# Transaction Classification



## Challenge

For a given set of financial transactions, classify each one into one of seven revenue (transaction) categories. 
In this challenge, a "Multinomial Naive Bayes" classifier is trained  and fitted with the trasaction  word counts and class categori  values. The categories are
- Income
- Private (cash, deposit, donation, presents)
- Living (rent, additional flat expenses, ...)
- Standard of living (food, health, children, ...)
- Finance (credit, bank costs, insurances, savings)
- Traffic (public transport, gas stations, bike, car rent, ...)
- Leisure (hobby, sport, vacation, shopping, ...) 


## Aproach 
Implement a Generic Naive Bayes Classifier

1. Clean and prepare the given data
2. Label the data and store it
3. Define the features you want to use
4. Prepare your features / transform them into a format you can work with
5. Train your model
5. Evaluate your model
6. Visualize your results


In [None]:
# Load necessary libraries for data processing
import numpy as np
import pandas as pd
import matplotlib.pyplot as plt

# Imports for Classification 
from sklearn.naive_bayes import GaussianNB
from sklearn.feature_extraction.text import CountVectorizer
from sklearn.preprocessing import LabelEncoder
from sklearn.model_selection import train_test_split
from sklearn.feature_selection import mutual_info_classif, SelectKBest, f_classif
from sklearn.metrics import confusion_matrix, classification_report

## Data

The first step is to load the data in a pandas Dataframe structure 
and have an some information about the dataset.

In [None]:
# Load the data as pandas Dataframe structure
data = pd.read_csv("SAKI Exercise 1 - Transaction Classification - Data Set.csv",sep=';',index_col=0, encoding='utf8',header=0)

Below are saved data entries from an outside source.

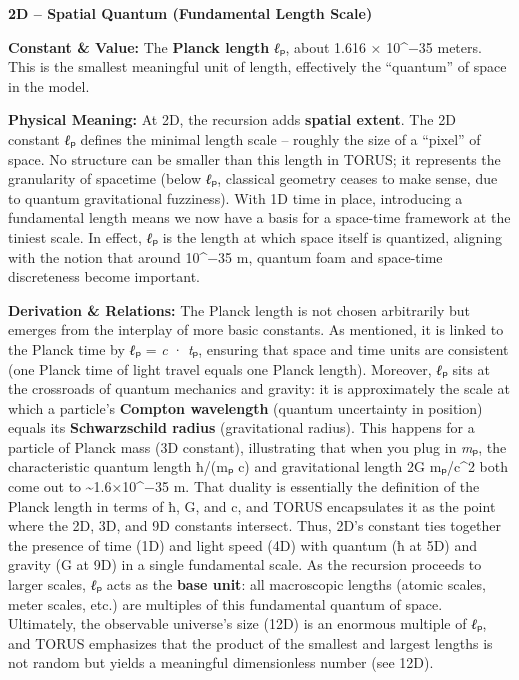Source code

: \textbf{2D -- Spatial Quantum (Fundamental Length Scale)}

\textbf{Constant \& Value:} The \textbf{Planck length} \emph{ℓ}ₚ, about
1.616 × 10\^{}−35 meters​. This is the smallest meaningful unit of
length, effectively the ``quantum'' of space in the model.

\textbf{Physical Meaning:} At 2D, the recursion adds \textbf{spatial
extent}. The 2D constant \emph{ℓ}ₚ defines the minimal length scale --
roughly the size of a ``pixel'' of space. No structure can be smaller
than this length in TORUS; it represents the granularity of spacetime
(below \emph{ℓ}ₚ, classical geometry ceases to make sense, due to
quantum gravitational fuzziness). With 1D time in place, introducing a
fundamental length means we now have a basis for a space-time framework
at the tiniest scale. In effect, \emph{ℓ}ₚ is the length at which space
itself is quantized, aligning with the notion that around 10\^{}−35 m,
quantum foam and space-time discreteness become important.

\textbf{Derivation \& Relations:} The Planck length is not chosen
arbitrarily but emerges from the interplay of more basic constants. As
mentioned, it is linked to the Planck time by \emph{ℓ}ₚ = \emph{c} ·
\emph{t}ₚ, ensuring that space and time units are consistent (one Planck
time of light travel equals one Planck length). Moreover, \emph{ℓ}ₚ sits
at the crossroads of quantum mechanics and gravity: it is approximately
the scale at which a particle's \textbf{Compton wavelength} (quantum
uncertainty in position) equals its \textbf{Schwarzschild radius}
(gravitational radius). This happens for a particle of Planck mass (3D
constant), illustrating that when you plug in \emph{m}ₚ, the
characteristic quantum length ħ/(mₚ c) and gravitational length 2G
mₚ/c\^{}2 both come out to \textasciitilde{}1.6×10\^{}−35 m​. That
duality is essentially the definition of the Planck length in terms of
ħ, G, and c, and TORUS encapsulates it as the point where the 2D, 3D,
and 9D constants intersect. Thus, 2D's constant ties together the
presence of time (1D) and light speed (4D) with quantum (ħ at 5D) and
gravity (G at 9D) in a single fundamental scale​. As the recursion
proceeds to larger scales, \emph{ℓ}ₚ acts as the \textbf{base unit}: all
macroscopic lengths (atomic scales, meter scales, etc.) are multiples of
this fundamental quantum of space. Ultimately, the observable universe's
size (12D) is an enormous multiple of \emph{ℓ}ₚ, and TORUS emphasizes
that the product of the smallest and largest lengths is not random but
yields a meaningful dimensionless number (see 12D)​.

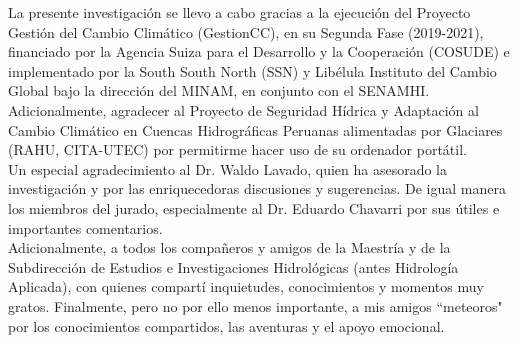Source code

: \begin{flushright}

La presente investigación se llevo a cabo gracias a la ejecución del Proyecto Gestión del Cambio Climático (GestionCC), en su Segunda Fase (2019-2021), financiado por la  Agencia Suiza para el Desarrollo y la Cooperación (COSUDE) e implementado por la South South North (SSN) y Libélula Instituto del Cambio Global bajo la dirección del MINAM, en conjunto con el SENAMHI. Adicionalmente, agradecer al Proyecto de Seguridad Hídrica y Adaptación al Cambio Climático en Cuencas Hidrográficas Peruanas alimentadas por Glaciares (RAHU, CITA-UTEC) por permitirme hacer uso de su ordenador portátil.\\
Un especial agradecimiento al Dr. Waldo Lavado, quien ha asesorado la investigación y por las enriquecedoras discusiones y sugerencias. De igual manera los miembros del jurado, especialmente al Dr. Eduardo Chavarri por sus útiles e importantes comentarios.\\ 
Adicionalmente, a todos los compañeros y amigos de la Maestría y de la Subdirección de Estudios e Investigaciones Hidrológicas (antes Hidrología Aplicada), con quienes compartí inquietudes, conocimientos y momentos muy gratos. Finalmente, pero no por ello menos importante, a mis amigos “meteoros" por los conocimientos compartidos, las aventuras y el apoyo emocional.

\end{flushright}

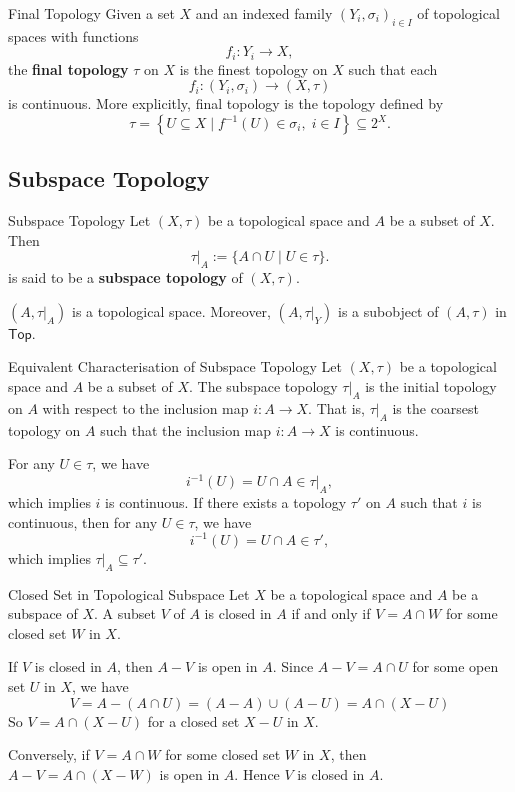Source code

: \documentclass{report}
\newcommand{\Top}{\mathsf{Top}}
\begin{document}
\begin{definition}{Final Topology}{}
	Given a set $X$ and an indexed family $\left(Y_i, \sigma_i\right)_{i \in I}$ of topological spaces with functions
	$$
	f_i: Y_i \rightarrow X,
	$$
	the \textbf{final topology} $\tau$ on $X$ is the finest topology on $X$ such that each
	$$
	f_i:(Y_i, \sigma_i) \rightarrow (X, \tau)
	$$
	is continuous. More explicitly, final topology is the topology defined by
	\[
		\tau=\left\{ U\subseteq X \mid f^{-1}(U)\in \sigma_i, \;i \in I \right\}\subseteq 2^X.
	\]
\end{definition}

\subsection{Subspace Topology}
\begin{definition}{Subspace Topology}{}
	Let $(X,\tau)$ be a topological space and $A$ be a subset of $X$. Then
	\[
		\tau |_A:=\{A\cap U\mid U\in \tau\}.
	\]
	is said to be a \textbf{subspace topology} of $(X,\tau)$.
\end{definition}

$(A,\tau |_A)$ is a topological space. Moreover, $(A,\tau |_Y)$ is a subobject of $(A,\tau)$ in $\Top$.


\begin{proposition}{Equivalent Characterisation of Subspace Topology}{}
	Let $(X,\tau)$ be a topological space and $A$ be a subset of $X$. The subspace topology $\tau |_A$ is the initial topology on $A$ with respect to the inclusion map $i:A\to X$. That is, $\tau |_A$ is the coarsest topology on $A$ such that the inclusion map $i:A\to X$ is continuous.
\end{proposition}

\begin{prf}
	For any $U\in \tau$, we have
	\[
		i^{-1}(U)=U\cap A\in \tau|_A,
	\]
	which implies $i$ is continuous. If there exists a topology $\tau'$ on $A$ such that $i$ is continuous, then for any $U\in \tau$, we have
	\[
		i^{-1}(U)=U\cap A\in \tau',
	\]
	which implies $\tau|_A\subseteq \tau'$.
\end{prf}

\begin{proposition}{Closed Set in Topological Subspace}{}
	Let $X$ be a topological space and $A$ be a subspace of $X$. A subset $V$ of $A$ is closed in $A$ if and only if $V=A\cap W$ for some closed set $W$ in $X$.
\end{proposition}
\begin{prf}
	If $V$ is closed in $A$, then $A-V$ is open in $A$. Since $A-V=A\cap U$ for some open set $U$ in $X$, we have 
	\[
		V=A-\left(A\cap U\right)=(A-A)\cup \left(A-U\right)=A\cap (X-U)
	\]
	So $V=A\cap (X-U)$ for a closed set $X-U$ in $X$.

	Conversely, if $V=A\cap W$ for some closed set $W$ in $X$, then $A-V=A\cap (X-W)$ is open in $A$. Hence $V$ is closed in $A$.
\end{prf}
\end{document}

# Print summary of the column names and Data types 
print(' Columns  \t \t \t Data Types\n' + 20*'---'+'\n', data.dtypes)


#### Data Exploration

In order to obtain a better understanding of data and valuable features, somo basiuc exploration is done  

In [None]:
#Print an first row of the data as overview
data.head()

In [None]:
print(' Columns  \t \t \t Unique Values \t \t \t Empty Values \n' + 40*'--')
for col in data.columns: 
    print("{0: <35} {1: <35} {2: <35}".format(col, len(data[col].unique()), data[col].isnull().sum()))

Explore the Data class frequencies to see if there is a class imbalance

In [None]:
# Print summary of the classes and lablel numbers
print('\nClass Names \t  Class Frequencies\n' + 20*'--')
for class_label, c in zip( data.label,data.label.value_counts()) : 
    print("{0: <20} {1: <20}".format(class_label, c))

### Clean data

Auxiliary functions to standarize text columns and format. Remove invalid characters in order to standarize and avoid mistakes

In [None]:
from nltk.corpus import stopwords

# Preprocessing function
def preprocess_text_fields(text, remove_stopwords=True):
    #remove punctuation 
    text = text.translate(str.maketrans(string.punctuation, ' '*len(string.punctuation)))
    #convert text to lower case
    text = text.lower()
    return textre

# def remove_special_characters_and_numbers(str):
#     str = re.sub('[\W_]+', '', str)
#     str = re.sub('[\d_]+', '', str)
#     return str;

def remove_special_characters(df_column): 
    df_column = df_column.str.lower() # Just for assurance
    df_column = df_column.str.replace('[^a-z-]', ' ')
    return df_column


def tokenize(df_column, language = 'german'):
    stopwords = stopwords.words(language)
    df_column = df_column.str.replace('\s+', ' ', regex=True)
    tokens  = df_column.apply(lambda l: ' '.join([word for word in l.split() if (word not in (stopwords) and len(word) > 2)]))
    return tokens

def tokenize_text(text, language = 'german'): 
    tokens = nltk.word_tokenize(text)
    for t in tokens:
        if t in stopwords.words(language):
            tokens.remove(t)
    #Join the tokens
    return  " ".join(tokens)


In [None]:
# Remove the columns that have not many different values and threfore are probablyu mot meaningfulñ for classification and could lead to overfit problem
non_meaningul_columns = ["Auftragskonto",  "Valutadatum", "Kontonummer", "BLZ", "Waehrung"]
data = data.drop(columns=non_meaningul_columns)

In [None]:
## Clean and prepare the given data casting to proper Data Type

# Remove the invaled values with a numeric(-11111)
data = data.fillna(-11111)

#Remove the punctuation and making all the words lowercase for comparison
data['Betrag'].replace(regex=True, inplace=True, to_replace=',', value='.')
data['Betrag'] = data['Betrag'].astype('float')

#Convert to String  Datatypes
# data['Kontonummer'] = data['Kontonummer'].astype('str')
# data['BLZ'] = data['BLZ'].astype('str')
#Convert to Date Time format
#data['Buchungstag'] = data.to_datetime(df['Buchungstag'])

#Replace the text fields to lower char values
data['Buchungstext'] = data['Buchungstext'].str.lower()
data['Beguenstigter/Zahlungspflichtiger'] = data['Beguenstigter/Zahlungspflichtiger'].str.lower()

# Store the Column Index
column_index = data.columns

# Select columns that are not necessary ( no causality) to the labels by removing them from the data
#delete_column_ind = ['Auftragskonto', 'Buchungstag', 'Valutadatum', 'Kontonummer', 'BLZ', 'Waehrung']
#data.drop(data[delete_column_ind], axis=1, inplace=True)


## Fearures

In [None]:
data.describe(include="all")

In [None]:
from sklearn.model_selection import train_test_split